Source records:

>>>

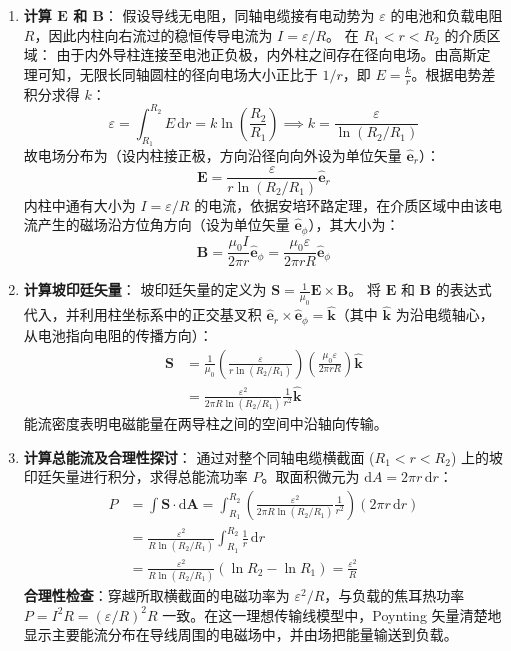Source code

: \begin{solution}
\begin{enumerate}
    \item[(a)] \textbf{计算 $\boldsymbol{E}$ 和 $\boldsymbol{B}$}：
    假设导线无电阻，同轴电缆接有电动势为 $\varepsilon$ 的电池和负载电阻 $R$，因此内柱向右流过的稳恒传导电流为 $I = \varepsilon / R$。
    在 $R_1 < r < R_2$ 的介质区域：
    由于内外导柱连接至电池正负极，内外柱之间存在径向电场。由高斯定理可知，无限长同轴圆柱的径向电场大小正比于 $1/r$，即 $E = \frac{k}{r}$。根据电势差积分求得 $k$：
    $$ \varepsilon = \int_{R_1}^{R_2} E \, \mathrm{d}r = k \ln\left(\frac{R_2}{R_1}\right) \implies k = \frac{\varepsilon}{\ln(R_2/R_1)} $$
    故电场分布为（设内柱接正极，方向沿径向向外设为单位矢量 $\hat{\boldsymbol{e}}_r$）：
    $$ \boldsymbol{E} = \frac{\varepsilon}{r \ln(R_2/R_1)} \hat{\boldsymbol{e}}_r $$
    内柱中通有大小为 $I = \varepsilon / R$ 的电流，依据安培环路定理，在介质区域中由该电流产生的磁场沿方位角方向（设为单位矢量 $\hat{\boldsymbol{e}}_\phi$），其大小为：
    $$ \boldsymbol{B} = \frac{\mu_0 I}{2\pi r} \hat{\boldsymbol{e}}_\phi = \frac{\mu_0 \varepsilon}{2\pi r R} \hat{\boldsymbol{e}}_\phi $$

    \item[(b)] \textbf{计算坡印廷矢量}：
    坡印廷矢量的定义为 $\boldsymbol{S} = \frac{1}{\mu_0} \boldsymbol{E} \times \boldsymbol{B}$。
    将 $\boldsymbol{E}$ 和 $\boldsymbol{B}$ 的表达式代入，并利用柱坐标系中的正交基叉积 $\hat{\boldsymbol{e}}_r \times \hat{\boldsymbol{e}}_\phi = \hat{\boldsymbol{k}}$（其中 $\hat{\boldsymbol{k}}$ 为沿电缆轴心，从电池指向电阻的传播方向）：
    \[
    \begin{aligned}
    \boldsymbol{S} &= \frac{1}{\mu_0} \left( \frac{\varepsilon}{r \ln(R_2/R_1)} \right) \left( \frac{\mu_0 \varepsilon}{2\pi r R} \right) \hat{\boldsymbol{k}}\\
      &= \frac{\varepsilon^2}{2\pi R \ln(R_2/R_1)} \frac{1}{r^2} \hat{\boldsymbol{k}}
    \end{aligned}
    \]
    能流密度表明电磁能量在两导柱之间的空间中沿轴向传输。

    \item[(c)] \textbf{计算总能流及合理性探讨}：
    通过对整个同轴电缆横截面 ($R_1 < r < R_2$) 上的坡印廷矢量进行积分，求得总能流功率 $P$。取面积微元为 $\mathrm{d}A = 2\pi r \, \mathrm{d}r$：
    \begin{align*}
        P &= \int \boldsymbol{S} \cdot \mathrm{d}\boldsymbol{A} = \int_{R_1}^{R_2} \left( \frac{\varepsilon^2}{2\pi R \ln(R_2/R_1)} \frac{1}{r^2} \right) (2\pi r \, \mathrm{d}r) \\
          &= \frac{\varepsilon^2}{R \ln(R_2/R_1)} \int_{R_1}^{R_2} \frac{1}{r} \, \mathrm{d}r \\
          &= \frac{\varepsilon^2}{R \ln(R_2/R_1)} \left( \ln R_2 - \ln R_1 \right) = \frac{\varepsilon^2}{R}
    \end{align*}
    \textbf{合理性检查}：穿越所取横截面的电磁功率为 $\varepsilon^2/R$，与负载的焦耳热功率 $P=I^2R=(\varepsilon/R)^2R$ 一致。在这一理想传输线模型中，Poynting 矢量清楚地显示主要能流分布在导线周围的电磁场中，并由场把能量输送到负载。
\end{enumerate}
\end{solution}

<<<

What is required ▸ Set down all the entries above verbatim, and include none of the pictures.

Written response ▸
Source code

: \begin{solution}
\begin{enumerate}
    \item[(a)] \textbf{计算 $\boldsymbol{E}$ 和 $\boldsymbol{B}$}：
    假设导线无电阻，同轴电缆接有电动势为 $\varepsilon$ 的电池和负载电阻 $R$，因此内柱向右流过的稳恒传导电流为 $I = \varepsilon / R$。
    在 $R_1 < r < R_2$ 的介质区域：
    由于内外导柱连接至电池正负极，内外柱之间存在径向电场。由高斯定理可知，无限长同轴圆柱的径向电场大小正比于 $1/r$，即 $E = \frac{k}{r}$。根据电势差积分求得 $k$：
    $$ \varepsilon = \int_{R_1}^{R_2} E \, \mathrm{d}r = k \ln\left(\frac{R_2}{R_1}\right) \implies k = \frac{\varepsilon}{\ln(R_2/R_1)} $$
    故电场分布为（设内柱接正极，方向沿径向向外设为单位矢量 $\hat{\boldsymbol{e}}_r$）：
    $$ \boldsymbol{E} = \frac{\varepsilon}{r \ln(R_2/R_1)} \hat{\boldsymbol{e}}_r $$
    内柱中通有大小为 $I = \varepsilon / R$ 的电流，依据安培环路定理，在介质区域中由该电流产生的磁场沿方位角方向（设为单位矢量 $\hat{\boldsymbol{e}}_\phi$），其大小为：
    $$ \boldsymbol{B} = \frac{\mu_0 I}{2\pi r} \hat{\boldsymbol{e}}_\phi = \frac{\mu_0 \varepsilon}{2\pi r R} \hat{\boldsymbol{e}}_\phi $$

    \item[(b)] \textbf{计算坡印廷矢量}：
    坡印廷矢量的定义为 $\boldsymbol{S} = \frac{1}{\mu_0} \boldsymbol{E} \times \boldsymbol{B}$。
    将 $\boldsymbol{E}$ 和 $\boldsymbol{B}$ 的表达式代入，并利用柱坐标系中的正交基叉积 $\hat{\boldsymbol{e}}_r \times \hat{\boldsymbol{e}}_\phi = \hat{\boldsymbol{k}}$（其中 $\hat{\boldsymbol{k}}$ 为沿电缆轴心，从电池指向电阻的传播方向）：
    \[
    \begin{aligned}
    \boldsymbol{S} &= \frac{1}{\mu_0} \left( \frac{\varepsilon}{r \ln(R_2/R_1)} \right) \left( \frac{\mu_0 \varepsilon}{2\pi r R} \right) \hat{\boldsymbol{k}}\\
      &= \frac{\varepsilon^2}{2\pi R \ln(R_2/R_1)} \frac{1}{r^2} \hat{\boldsymbol{k}}
    \end{aligned}
    \]
    能流密度表明电磁能量在两导柱之间的空间中沿轴向传输。

    \item[(c)] \textbf{计算总能流及合理性探讨}：
    通过对整个同轴电缆横截面 ($R_1 < r < R_2$) 上的坡印廷矢量进行积分，求得总能流功率 $P$。取面积微元为 $\mathrm{d}A = 2\pi r \, \mathrm{d}r$：
    \begin{align*}
        P &= \int \boldsymbol{S} \cdot \mathrm{d}\boldsymbol{A} = \int_{R_1}^{R_2} \left( \frac{\varepsilon^2}{2\pi R \ln(R_2/R_1)} \frac{1}{r^2} \right) (2\pi r \, \mathrm{d}r) \\
          &= \frac{\varepsilon^2}{R \ln(R_2/R_1)} \int_{R_1}^{R_2} \frac{1}{r} \, \mathrm{d}r \\
          &= \frac{\varepsilon^2}{R \ln(R_2/R_1)} \left( \ln R_2 - \ln R_1 \right) = \frac{\varepsilon^2}{R}
    \end{align*}
    \textbf{合理性检查}：穿越所取横截面的电磁功率为 $\varepsilon^2/R$，与负载的焦耳热功率 $P=I^2R=(\varepsilon/R)^2R$ 一致。在这一理想传输线模型中，Poynting 矢量清楚地显示主要能流分布在导线周围的电磁场中，并由场把能量输送到负载。
\end{enumerate}
\end{solution}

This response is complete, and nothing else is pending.